Bombay High Court: Sugar Exporters Authorised By Foreign Trade Policy Are Eligible For Rebate Under ‘Remission Of Duties And Taxes On Export Products Scheme’

Rika Global Impex Limited vs Union of India [Decided on April 20, 2026]

Sugar export RoDTEP rebate eligibility

The Bombay High Court has clarified that where sugar exports were permitted under Notification No. 10/2015-20 dated 24 May 2022 through specific permission/quota granted by the Directorate of Sugar, such exports could not be treated as totally restricted or prohibited exports for the purpose of denying Remission of Duties and Taxes on Export Products Scheme (RoDTEP) benefits, and denial of such benefit would be arbitrary.

The Court held that exporters who exported sugar with specific permission under the conditions prescribed by the Directorate of Sugar were entitled to rebate under the RoDTEP Scheme, and where benefits had already been withdrawn or recovered, the amounts were liable to be refunded with interest at 6% per annum, with no coercive recovery to continue.

The Division Bench comprising Justice G. S. Kulkarni and Justice Aarti Sathe observed that the respondents’ position that sugar had become a blanketly restricted item and therefore wholly ineligible for RoDTEP was not correct when the policy conditions in Notification dated 24 May 2022 were properly read. The notification itself permitted export with specific permission from the Directorate of Sugar, and therefore sugar at the relevant time could not be treated as a totally restricted or prohibited export item so as to deprive the petitioners of RoDTEP benefits.

The Bench found that once exports were specifically permitted by the competent authority under the notified quota and procedure, and the petitioners had acted upon the scheme, it would be arbitrary to deny them the benefit of RoDTEP. The Bench noted that regulation of sugar exports for domestic needs did not mean that permitted exports lost eligibility under the scheme.

The Bench further observed that the issue stood concluded in view of the Gujarat High Court decisions in Satyendra Packaging Ltd. vs. Union of India [2023-VIL-851-GUJ-CU], and emphasized the principle of uniformity in interpretation of all-India statutes. Referring to Commissioner of Income Tax, Bombay City-II vs. Jayantilal Ramanlal & Co. [(1982) 137 ITR 257], the Bench observed that when the department has accepted a judgment of another High Court on an identical issue under a central statute, it ought not to continue agitating the same issue before other High Courts, except where the earlier judgment is per incuriam.

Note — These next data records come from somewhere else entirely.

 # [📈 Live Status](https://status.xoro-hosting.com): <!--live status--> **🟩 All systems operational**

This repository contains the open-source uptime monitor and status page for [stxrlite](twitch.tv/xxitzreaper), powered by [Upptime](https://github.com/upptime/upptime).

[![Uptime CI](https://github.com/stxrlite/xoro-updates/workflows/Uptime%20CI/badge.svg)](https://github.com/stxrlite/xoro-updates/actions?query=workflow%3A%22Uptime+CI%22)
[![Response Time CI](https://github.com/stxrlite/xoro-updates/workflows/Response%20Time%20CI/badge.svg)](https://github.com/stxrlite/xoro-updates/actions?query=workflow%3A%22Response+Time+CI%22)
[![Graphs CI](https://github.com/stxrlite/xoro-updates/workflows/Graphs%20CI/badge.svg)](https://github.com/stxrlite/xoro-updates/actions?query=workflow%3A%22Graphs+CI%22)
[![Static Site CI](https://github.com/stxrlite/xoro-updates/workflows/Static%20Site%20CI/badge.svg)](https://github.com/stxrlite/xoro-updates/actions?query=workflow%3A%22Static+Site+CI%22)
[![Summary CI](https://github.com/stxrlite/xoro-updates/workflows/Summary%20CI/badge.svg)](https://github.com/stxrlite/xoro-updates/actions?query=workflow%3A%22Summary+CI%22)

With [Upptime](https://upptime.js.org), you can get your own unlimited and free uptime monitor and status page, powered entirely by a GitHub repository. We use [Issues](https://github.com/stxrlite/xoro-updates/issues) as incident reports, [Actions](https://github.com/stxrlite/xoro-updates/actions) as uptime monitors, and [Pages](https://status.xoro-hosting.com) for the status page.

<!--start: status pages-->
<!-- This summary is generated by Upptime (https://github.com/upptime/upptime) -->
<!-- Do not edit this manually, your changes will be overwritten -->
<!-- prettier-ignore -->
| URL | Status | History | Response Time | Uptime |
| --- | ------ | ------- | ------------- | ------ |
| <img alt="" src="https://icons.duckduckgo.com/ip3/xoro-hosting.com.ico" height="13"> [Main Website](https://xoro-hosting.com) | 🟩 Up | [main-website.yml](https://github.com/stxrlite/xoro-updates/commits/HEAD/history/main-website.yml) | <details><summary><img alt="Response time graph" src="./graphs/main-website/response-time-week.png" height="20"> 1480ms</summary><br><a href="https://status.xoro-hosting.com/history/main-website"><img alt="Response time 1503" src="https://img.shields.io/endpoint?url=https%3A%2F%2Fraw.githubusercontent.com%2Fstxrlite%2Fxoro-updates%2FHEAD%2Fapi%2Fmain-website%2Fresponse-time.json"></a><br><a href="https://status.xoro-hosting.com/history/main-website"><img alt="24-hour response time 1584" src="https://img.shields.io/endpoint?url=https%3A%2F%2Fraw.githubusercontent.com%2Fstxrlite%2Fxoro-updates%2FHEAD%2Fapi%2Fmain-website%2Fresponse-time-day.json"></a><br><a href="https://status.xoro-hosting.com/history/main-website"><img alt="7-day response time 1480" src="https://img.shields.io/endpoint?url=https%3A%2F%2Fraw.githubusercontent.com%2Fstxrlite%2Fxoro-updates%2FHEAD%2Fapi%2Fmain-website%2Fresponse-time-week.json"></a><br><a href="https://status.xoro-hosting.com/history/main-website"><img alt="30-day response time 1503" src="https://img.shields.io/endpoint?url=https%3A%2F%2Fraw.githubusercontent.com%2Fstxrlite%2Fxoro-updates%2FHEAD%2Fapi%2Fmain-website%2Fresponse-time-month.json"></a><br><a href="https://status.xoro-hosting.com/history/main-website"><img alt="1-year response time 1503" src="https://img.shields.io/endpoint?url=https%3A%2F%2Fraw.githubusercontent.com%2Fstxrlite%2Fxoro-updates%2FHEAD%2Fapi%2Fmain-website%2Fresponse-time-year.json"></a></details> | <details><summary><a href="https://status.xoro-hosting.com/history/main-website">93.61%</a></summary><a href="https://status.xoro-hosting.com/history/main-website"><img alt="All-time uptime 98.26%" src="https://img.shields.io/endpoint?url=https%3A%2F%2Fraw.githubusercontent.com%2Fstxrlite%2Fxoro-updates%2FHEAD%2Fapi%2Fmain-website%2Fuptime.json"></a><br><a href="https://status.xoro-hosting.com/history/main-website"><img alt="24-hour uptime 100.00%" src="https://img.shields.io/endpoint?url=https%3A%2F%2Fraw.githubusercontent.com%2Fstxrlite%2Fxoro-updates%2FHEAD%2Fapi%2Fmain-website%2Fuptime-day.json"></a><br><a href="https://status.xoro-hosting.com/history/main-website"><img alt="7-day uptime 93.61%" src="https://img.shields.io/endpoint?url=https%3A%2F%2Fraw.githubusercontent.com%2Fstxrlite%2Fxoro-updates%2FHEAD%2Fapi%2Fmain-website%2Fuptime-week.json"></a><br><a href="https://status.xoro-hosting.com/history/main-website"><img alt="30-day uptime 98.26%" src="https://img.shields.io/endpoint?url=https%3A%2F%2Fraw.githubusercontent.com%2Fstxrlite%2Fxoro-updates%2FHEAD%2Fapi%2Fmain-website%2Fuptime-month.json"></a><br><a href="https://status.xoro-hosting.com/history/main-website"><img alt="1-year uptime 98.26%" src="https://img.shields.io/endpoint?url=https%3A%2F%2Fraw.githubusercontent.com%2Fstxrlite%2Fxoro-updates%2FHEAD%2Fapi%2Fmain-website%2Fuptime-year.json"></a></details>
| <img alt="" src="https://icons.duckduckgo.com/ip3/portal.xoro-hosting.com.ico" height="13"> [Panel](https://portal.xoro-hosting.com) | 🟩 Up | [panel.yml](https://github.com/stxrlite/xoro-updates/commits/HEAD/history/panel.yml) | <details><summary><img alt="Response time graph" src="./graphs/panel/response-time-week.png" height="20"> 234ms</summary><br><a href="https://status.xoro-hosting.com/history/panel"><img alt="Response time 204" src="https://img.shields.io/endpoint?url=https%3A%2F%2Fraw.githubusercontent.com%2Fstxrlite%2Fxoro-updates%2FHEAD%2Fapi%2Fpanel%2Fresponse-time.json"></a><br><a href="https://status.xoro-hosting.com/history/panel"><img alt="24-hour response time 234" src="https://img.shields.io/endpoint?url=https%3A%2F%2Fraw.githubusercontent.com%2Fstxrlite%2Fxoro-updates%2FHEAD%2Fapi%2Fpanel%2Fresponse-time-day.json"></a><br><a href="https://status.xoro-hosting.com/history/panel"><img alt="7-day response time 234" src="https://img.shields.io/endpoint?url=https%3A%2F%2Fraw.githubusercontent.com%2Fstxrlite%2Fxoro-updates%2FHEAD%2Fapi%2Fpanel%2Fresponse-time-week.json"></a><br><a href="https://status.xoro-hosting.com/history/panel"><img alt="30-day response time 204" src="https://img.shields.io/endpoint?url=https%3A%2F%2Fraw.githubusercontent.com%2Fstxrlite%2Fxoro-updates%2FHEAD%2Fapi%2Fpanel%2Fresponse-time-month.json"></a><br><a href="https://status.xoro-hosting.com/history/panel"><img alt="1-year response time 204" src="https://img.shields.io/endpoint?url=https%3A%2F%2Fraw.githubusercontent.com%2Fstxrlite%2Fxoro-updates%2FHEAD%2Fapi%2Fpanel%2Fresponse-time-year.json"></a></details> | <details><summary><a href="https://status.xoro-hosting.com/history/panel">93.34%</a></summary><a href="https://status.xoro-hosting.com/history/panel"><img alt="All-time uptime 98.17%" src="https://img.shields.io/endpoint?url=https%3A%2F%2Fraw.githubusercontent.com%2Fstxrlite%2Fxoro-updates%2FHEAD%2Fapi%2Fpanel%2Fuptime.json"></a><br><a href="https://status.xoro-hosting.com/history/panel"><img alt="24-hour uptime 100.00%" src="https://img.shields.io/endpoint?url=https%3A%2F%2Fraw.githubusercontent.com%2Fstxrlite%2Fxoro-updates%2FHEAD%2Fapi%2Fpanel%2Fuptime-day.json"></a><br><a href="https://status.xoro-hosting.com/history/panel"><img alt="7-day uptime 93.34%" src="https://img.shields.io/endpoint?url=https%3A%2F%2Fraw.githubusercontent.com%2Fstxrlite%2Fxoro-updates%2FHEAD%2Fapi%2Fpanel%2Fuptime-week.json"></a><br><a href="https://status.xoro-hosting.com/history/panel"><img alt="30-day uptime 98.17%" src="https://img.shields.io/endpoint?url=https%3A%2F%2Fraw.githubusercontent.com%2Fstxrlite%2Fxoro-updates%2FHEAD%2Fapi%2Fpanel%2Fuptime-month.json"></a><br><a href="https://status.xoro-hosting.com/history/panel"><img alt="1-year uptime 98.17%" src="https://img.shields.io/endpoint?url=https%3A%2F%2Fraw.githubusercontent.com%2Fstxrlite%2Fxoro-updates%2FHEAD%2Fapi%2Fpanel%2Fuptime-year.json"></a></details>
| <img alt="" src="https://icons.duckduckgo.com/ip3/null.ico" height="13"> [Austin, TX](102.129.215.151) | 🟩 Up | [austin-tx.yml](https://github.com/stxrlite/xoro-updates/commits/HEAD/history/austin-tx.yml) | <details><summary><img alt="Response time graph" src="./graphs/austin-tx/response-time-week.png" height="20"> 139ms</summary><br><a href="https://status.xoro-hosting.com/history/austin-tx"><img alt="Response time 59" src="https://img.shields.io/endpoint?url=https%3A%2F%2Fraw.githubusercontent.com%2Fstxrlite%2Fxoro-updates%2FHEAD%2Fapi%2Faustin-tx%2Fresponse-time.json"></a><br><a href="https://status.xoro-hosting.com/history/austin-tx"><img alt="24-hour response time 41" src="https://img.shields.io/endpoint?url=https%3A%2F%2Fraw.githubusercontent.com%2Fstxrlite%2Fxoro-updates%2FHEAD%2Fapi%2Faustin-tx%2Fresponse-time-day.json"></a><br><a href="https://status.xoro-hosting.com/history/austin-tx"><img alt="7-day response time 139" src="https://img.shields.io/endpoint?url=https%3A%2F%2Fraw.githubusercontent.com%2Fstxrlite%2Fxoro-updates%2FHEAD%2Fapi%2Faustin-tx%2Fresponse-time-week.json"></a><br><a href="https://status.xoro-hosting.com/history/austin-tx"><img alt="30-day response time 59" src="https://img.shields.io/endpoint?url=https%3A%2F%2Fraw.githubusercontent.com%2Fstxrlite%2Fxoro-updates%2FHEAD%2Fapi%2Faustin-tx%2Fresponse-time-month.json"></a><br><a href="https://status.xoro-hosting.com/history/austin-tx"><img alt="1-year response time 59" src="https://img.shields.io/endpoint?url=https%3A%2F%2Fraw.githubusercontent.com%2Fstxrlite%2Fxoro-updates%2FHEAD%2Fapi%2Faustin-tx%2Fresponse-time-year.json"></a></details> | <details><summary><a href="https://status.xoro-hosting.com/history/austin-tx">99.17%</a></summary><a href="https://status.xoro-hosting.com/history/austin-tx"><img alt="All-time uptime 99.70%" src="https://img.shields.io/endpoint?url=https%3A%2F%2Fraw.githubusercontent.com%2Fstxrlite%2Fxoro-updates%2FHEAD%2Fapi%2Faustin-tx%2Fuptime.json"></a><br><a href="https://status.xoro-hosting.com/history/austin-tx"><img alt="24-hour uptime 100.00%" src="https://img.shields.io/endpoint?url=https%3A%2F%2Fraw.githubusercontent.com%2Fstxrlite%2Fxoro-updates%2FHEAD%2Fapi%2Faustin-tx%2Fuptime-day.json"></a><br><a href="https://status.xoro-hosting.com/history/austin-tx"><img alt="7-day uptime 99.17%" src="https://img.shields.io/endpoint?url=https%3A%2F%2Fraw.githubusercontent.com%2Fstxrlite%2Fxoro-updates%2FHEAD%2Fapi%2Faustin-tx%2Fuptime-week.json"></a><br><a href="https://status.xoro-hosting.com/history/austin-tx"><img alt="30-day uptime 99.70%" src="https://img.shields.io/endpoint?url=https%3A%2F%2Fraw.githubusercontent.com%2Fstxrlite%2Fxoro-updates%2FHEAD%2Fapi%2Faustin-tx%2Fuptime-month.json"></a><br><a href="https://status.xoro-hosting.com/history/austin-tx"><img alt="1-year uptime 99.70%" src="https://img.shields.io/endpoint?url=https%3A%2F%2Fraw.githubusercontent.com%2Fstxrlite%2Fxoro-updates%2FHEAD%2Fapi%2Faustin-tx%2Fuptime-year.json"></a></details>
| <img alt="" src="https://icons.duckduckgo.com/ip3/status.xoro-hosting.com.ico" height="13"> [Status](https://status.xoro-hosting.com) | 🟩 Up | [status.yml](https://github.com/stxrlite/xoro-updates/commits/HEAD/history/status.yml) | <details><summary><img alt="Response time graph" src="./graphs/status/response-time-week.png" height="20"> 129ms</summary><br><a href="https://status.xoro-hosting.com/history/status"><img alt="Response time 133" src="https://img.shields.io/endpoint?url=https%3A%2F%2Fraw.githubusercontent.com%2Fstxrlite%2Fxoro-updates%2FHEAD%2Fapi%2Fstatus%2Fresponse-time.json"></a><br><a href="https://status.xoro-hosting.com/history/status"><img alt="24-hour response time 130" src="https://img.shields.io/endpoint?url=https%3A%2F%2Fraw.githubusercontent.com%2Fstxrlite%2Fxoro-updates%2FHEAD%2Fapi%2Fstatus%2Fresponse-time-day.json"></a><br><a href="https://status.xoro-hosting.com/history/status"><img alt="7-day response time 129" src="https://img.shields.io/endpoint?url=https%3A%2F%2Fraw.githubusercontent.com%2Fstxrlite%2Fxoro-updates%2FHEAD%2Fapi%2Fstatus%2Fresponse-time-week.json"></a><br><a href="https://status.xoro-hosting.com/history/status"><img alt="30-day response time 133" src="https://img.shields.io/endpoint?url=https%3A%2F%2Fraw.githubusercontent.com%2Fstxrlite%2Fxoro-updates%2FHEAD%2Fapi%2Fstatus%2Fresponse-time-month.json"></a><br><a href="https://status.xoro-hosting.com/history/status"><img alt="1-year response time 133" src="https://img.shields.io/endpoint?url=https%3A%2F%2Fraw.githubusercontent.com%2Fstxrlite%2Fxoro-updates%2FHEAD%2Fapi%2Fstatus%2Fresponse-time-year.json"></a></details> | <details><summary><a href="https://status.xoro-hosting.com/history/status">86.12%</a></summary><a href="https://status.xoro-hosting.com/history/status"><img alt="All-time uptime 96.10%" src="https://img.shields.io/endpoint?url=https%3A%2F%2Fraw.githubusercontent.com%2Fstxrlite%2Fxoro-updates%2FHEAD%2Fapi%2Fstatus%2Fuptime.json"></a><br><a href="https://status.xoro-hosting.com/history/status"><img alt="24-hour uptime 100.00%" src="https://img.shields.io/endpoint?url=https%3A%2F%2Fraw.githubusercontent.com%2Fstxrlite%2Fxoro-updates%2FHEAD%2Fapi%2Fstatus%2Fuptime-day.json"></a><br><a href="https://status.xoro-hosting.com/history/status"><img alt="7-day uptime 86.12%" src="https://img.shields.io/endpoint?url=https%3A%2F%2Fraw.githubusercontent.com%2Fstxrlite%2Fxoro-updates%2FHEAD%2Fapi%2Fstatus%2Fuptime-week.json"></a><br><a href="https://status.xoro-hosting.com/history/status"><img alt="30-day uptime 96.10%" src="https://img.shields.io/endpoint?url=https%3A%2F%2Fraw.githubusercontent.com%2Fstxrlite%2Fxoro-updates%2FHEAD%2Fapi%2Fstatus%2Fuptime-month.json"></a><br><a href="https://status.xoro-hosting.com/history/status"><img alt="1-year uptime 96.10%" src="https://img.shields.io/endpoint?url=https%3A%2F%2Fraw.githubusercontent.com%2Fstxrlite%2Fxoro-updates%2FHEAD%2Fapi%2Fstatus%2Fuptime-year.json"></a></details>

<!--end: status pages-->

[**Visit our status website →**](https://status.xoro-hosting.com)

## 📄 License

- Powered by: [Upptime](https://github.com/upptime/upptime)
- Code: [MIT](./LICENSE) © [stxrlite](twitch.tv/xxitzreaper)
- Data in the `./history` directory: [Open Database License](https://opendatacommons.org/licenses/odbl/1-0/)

Briefly, the batch of petitions concerned the claim of exporters of white refined/white crystal sugar bearing ITC(HS) Code 17011490 for rebate under the Remission of Duties and Taxes on Export Products Scheme (RoDTEP) Scheme for different export periods. The petitioners contended that they had been exporting sugar and availing RoDTEP benefits in terms of the Foreign Trade Policy and the customs notifications governing the manner of issuance, utilization and transfer of duty credit.

On 24 May 2022, by Notification No. 10/2015-20, the export policy for sugar was revised from “free” to “restricted”, with effect from 1 June 2022, permitting export only with specific permission from the Directorate of Sugar, Department of Food and Public Distribution, subject to the notified procedure. The Government thereafter issued export release orders and quota allocations, and the petitioners figured in the list of permitted exporters and undertook exports accordingly.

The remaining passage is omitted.